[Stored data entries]
=== Begin Enclosure ===

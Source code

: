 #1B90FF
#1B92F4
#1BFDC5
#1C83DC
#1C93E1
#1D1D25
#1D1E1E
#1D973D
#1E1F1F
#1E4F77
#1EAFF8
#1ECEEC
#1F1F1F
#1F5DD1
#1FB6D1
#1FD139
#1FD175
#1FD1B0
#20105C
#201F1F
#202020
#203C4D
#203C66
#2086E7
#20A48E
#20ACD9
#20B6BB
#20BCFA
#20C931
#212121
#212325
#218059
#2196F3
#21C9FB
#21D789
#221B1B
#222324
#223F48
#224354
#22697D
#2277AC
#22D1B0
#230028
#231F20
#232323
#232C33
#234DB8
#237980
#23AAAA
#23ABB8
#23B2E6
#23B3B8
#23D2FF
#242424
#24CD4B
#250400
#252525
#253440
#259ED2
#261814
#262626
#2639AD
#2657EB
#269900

=== End Enclosure ===

* _Problem details_: Reproduce every record, matching each line exactly.

* _Result of this exercise_:
Source code

: #1B90FF
#1B92F4
#1BFDC5
#1C83DC
#1C93E1
#1D1D25
#1D1E1E
#1D973D
#1E1F1F
#1E4F77
#1EAFF8
#1ECEEC
#1F1F1F
#1F5DD1
#1FB6D1
#1FD139
#1FD175
#1FD1B0
#20105C
#201F1F
#202020
#203C4D
#203C66
#2086E7
#20A48E
#20ACD9
#20B6BB
#20BCFA
#20C931
#212121
#212325
#218059
#2196F3
#21C9FB
#21D789
#221B1B
#222324
#223F48
#224354
#22697D
#2277AC
#22D1B0
#230028
#231F20
#232323
#232C33
#234DB8
#237980
#23AAAA
#23ABB8
#23B2E6
#23B3B8
#23D2FF
#242424
#24CD4B
#250400
#252525
#253440
#259ED2
#261814
#262626
#2639AD
#2657EB
#269900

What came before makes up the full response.